To do> Write out the data exactly, please, and omit the pictures.

Records shown>
++++

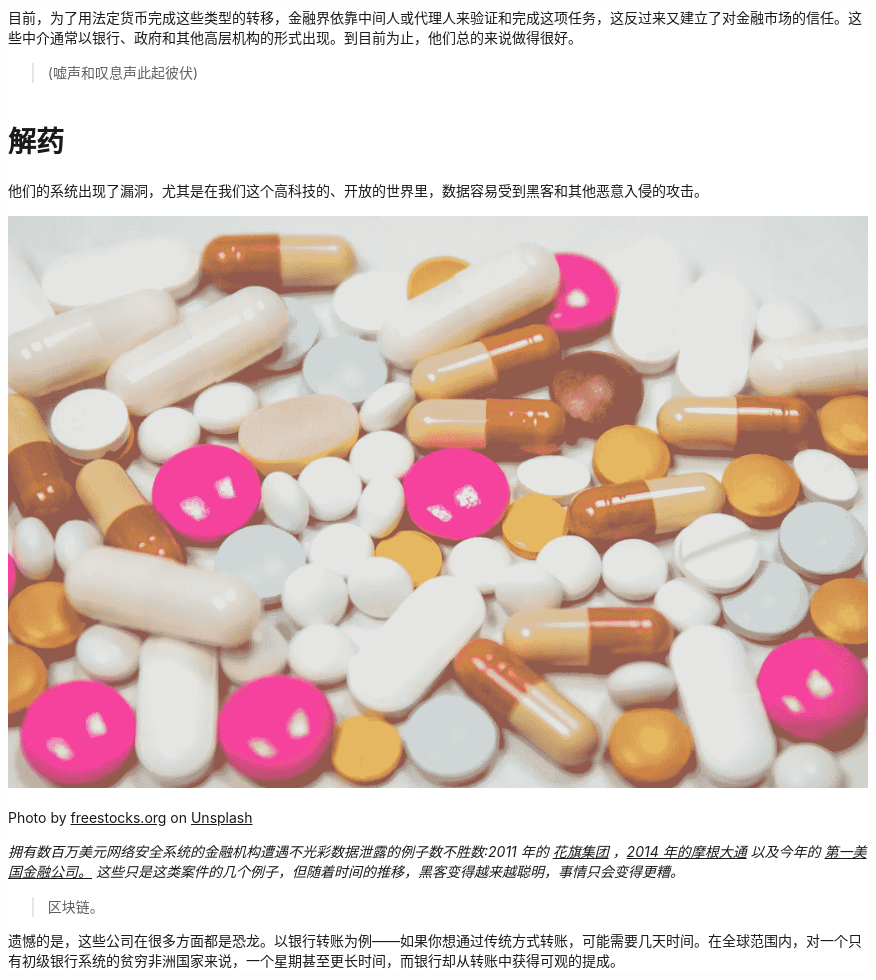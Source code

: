 目前，为了用法定货币完成这些类型的转移，金融界依靠中间人或代理人来验证和完成这项任务，这反过来又建立了对金融市场的信任。这些中介通常以银行、政府和其他高层机构的形式出现。到目前为止，他们总的来说做得很好。

> (嘘声和叹息声此起彼伏)

# 解药

他们的系统出现了漏洞，尤其是在我们这个高科技的、开放的世界里，数据容易受到黑客和其他恶意入侵的攻击。

![](img/d79ee4ae0e96caadcca83bf57bb1bb27.png)

Photo by [freestocks.org](https://unsplash.com/@freestocks?utm_source=unsplash&utm_medium=referral&utm_content=creditCopyText) on [Unsplash](https://unsplash.com/search/photos/medicine?utm_source=unsplash&utm_medium=referral&utm_content=creditCopyText)

*拥有数百万美元网络安全系统的金融机构遭遇不光彩数据泄露的例子数不胜数:2011 年的* [*花旗集团*](https://www.observeit.com/blog/throwback-hack-citigroup-hack-2011/) *，*[*2014 年的摩根大通*](https://www.theguardian.com/business/2014/oct/02/jp-morgan-76m-households-affected-data-breach) *以及今年的* [*第一美国金融公司。*](https://krebsonsecurity.com/2019/05/first-american-financial-corp-leaked-hundreds-of-millions-of-title-insurance-records/) *这些只是这类案件的几个例子，但随着时间的推移，黑客变得越来越聪明，事情只会变得更糟。*

> 区块链。

遗憾的是，这些公司在很多方面都是恐龙。以银行转账为例——如果你想通过传统方式转账，可能需要几天时间。在全球范围内，对一个只有初级银行系统的贫穷非洲国家来说，一个星期甚至更长时间，而银行却从转账中获得可观的提成。
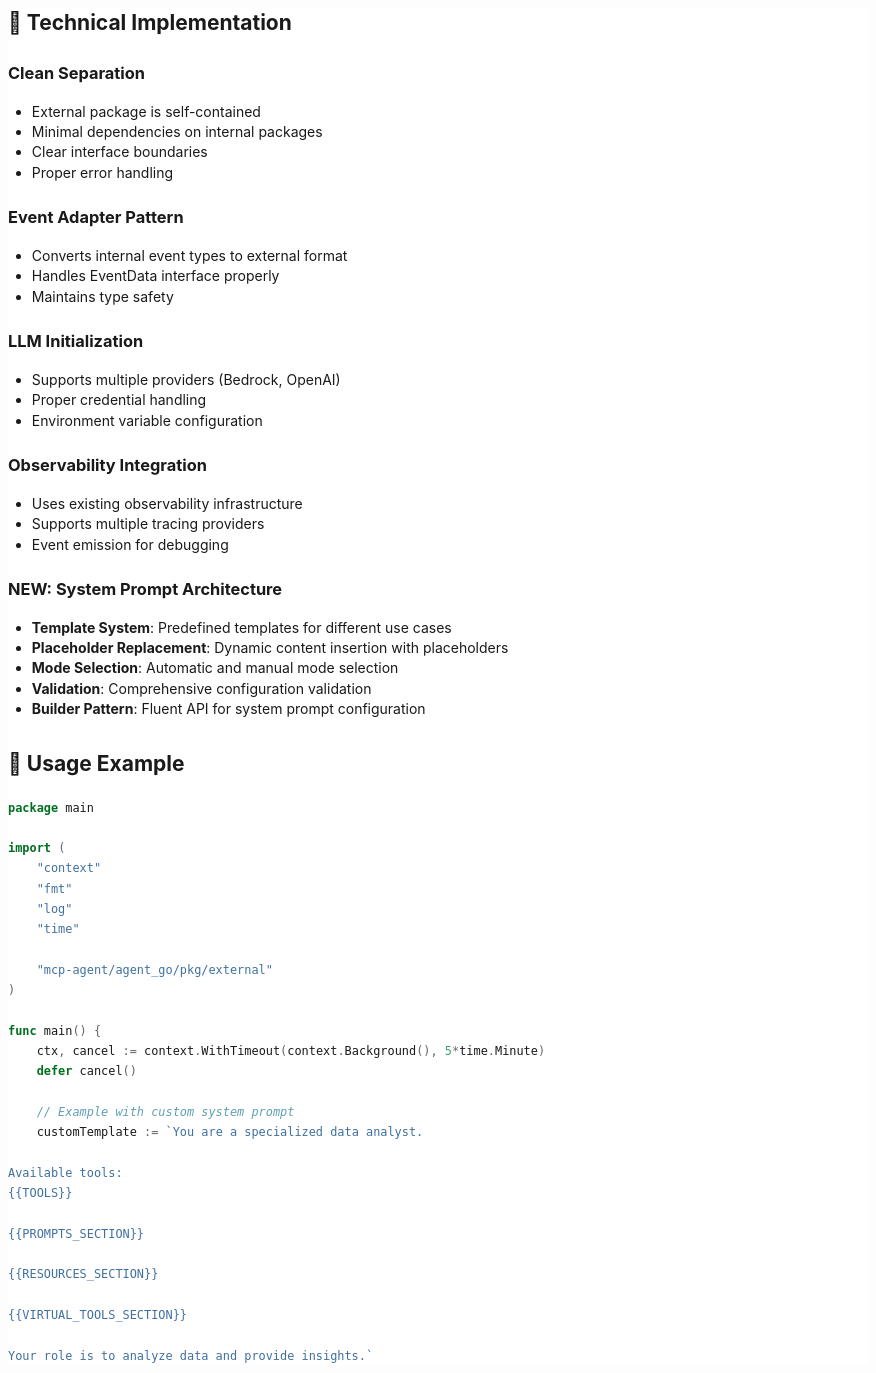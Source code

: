 ## 🔧 Technical Implementation

### Clean Separation
- External package is self-contained
- Minimal dependencies on internal packages
- Clear interface boundaries
- Proper error handling

### Event Adapter Pattern
- Converts internal event types to external format
- Handles EventData interface properly
- Maintains type safety

### LLM Initialization
- Supports multiple providers (Bedrock, OpenAI)
- Proper credential handling
- Environment variable configuration

### Observability Integration
- Uses existing observability infrastructure
- Supports multiple tracing providers
- Event emission for debugging

### NEW: System Prompt Architecture
- **Template System**: Predefined templates for different use cases
- **Placeholder Replacement**: Dynamic content insertion with placeholders
- **Mode Selection**: Automatic and manual mode selection
- **Validation**: Comprehensive configuration validation
- **Builder Pattern**: Fluent API for system prompt configuration

## 🚀 Usage Example

```go
package main

import (
    "context"
    "fmt"
    "log"
    "time"
    
    "mcp-agent/agent_go/pkg/external"
)

func main() {
    ctx, cancel := context.WithTimeout(context.Background(), 5*time.Minute)
    defer cancel()

    // Example with custom system prompt
    customTemplate := `You are a specialized data analyst.

Available tools:
{{TOOLS}}

{{PROMPTS_SECTION}}

{{RESOURCES_SECTION}}

{{VIRTUAL_TOOLS_SECTION}}

Your role is to analyze data and provide insights.`
```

++++

Finished exercise>
Source code

: 目前，为了用法定货币完成这些类型的转移，金融界依靠中间人或代理人来验证和完成这项任务，这反过来又建立了对金融市场的信任。这些中介通常以银行、政府和其他高层机构的形式出现。到目前为止，他们总的来说做得很好。

> (嘘声和叹息声此起彼伏)

# 解药

他们的系统出现了漏洞，尤其是在我们这个高科技的、开放的世界里，数据容易受到黑客和其他恶意入侵的攻击。

![](img/d79ee4ae0e96caadcca83bf57bb1bb27.png)

Photo by [freestocks.org](https://unsplash.com/@freestocks?utm_source=unsplash&utm_medium=referral&utm_content=creditCopyText) on [Unsplash](https://unsplash.com/search/photos/medicine?utm_source=unsplash&utm_medium=referral&utm_content=creditCopyText)

*拥有数百万美元网络安全系统的金融机构遭遇不光彩数据泄露的例子数不胜数:2011 年的* [*花旗集团*](https://www.observeit.com/blog/throwback-hack-citigroup-hack-2011/) *，*[*2014 年的摩根大通*](https://www.theguardian.com/business/2014/oct/02/jp-morgan-76m-households-affected-data-breach) *以及今年的* [*第一美国金融公司。*](https://krebsonsecurity.com/2019/05/first-american-financial-corp-leaked-hundreds-of-millions-of-title-insurance-records/) *这些只是这类案件的几个例子，但随着时间的推移，黑客变得越来越聪明，事情只会变得更糟。*

> 区块链。

遗憾的是，这些公司在很多方面都是恐龙。以银行转账为例——如果你想通过传统方式转账，可能需要几天时间。在全球范围内，对一个只有初级银行系统的贫穷非洲国家来说，一个星期甚至更长时间，而银行却从转账中获得可观的提成。
Source code

: ## 🔧 Technical Implementation

### Clean Separation
- External package is self-contained
- Minimal dependencies on internal packages
- Clear interface boundaries
- Proper error handling

### Event Adapter Pattern
- Converts internal event types to external format
- Handles EventData interface properly
- Maintains type safety

### LLM Initialization
- Supports multiple providers (Bedrock, OpenAI)
- Proper credential handling
- Environment variable configuration

### Observability Integration
- Uses existing observability infrastructure
- Supports multiple tracing providers
- Event emission for debugging

### NEW: System Prompt Architecture
- **Template System**: Predefined templates for different use cases
- **Placeholder Replacement**: Dynamic content insertion with placeholders
- **Mode Selection**: Automatic and manual mode selection
- **Validation**: Comprehensive configuration validation
- **Builder Pattern**: Fluent API for system prompt configuration

## 🚀 Usage Example

```go
package main

import (
    "context"
    "fmt"
    "log"
    "time"
    
    "mcp-agent/agent_go/pkg/external"
)

func main() {
    ctx, cancel := context.WithTimeout(context.Background(), 5*time.Minute)
    defer cancel()

    // Example with custom system prompt
    customTemplate := `You are a specialized data analyst.

Available tools:
{{TOOLS}}

{{PROMPTS_SECTION}}

{{RESOURCES_SECTION}}

{{VIRTUAL_TOOLS_SECTION}}

Your role is to analyze data and provide insights.`
```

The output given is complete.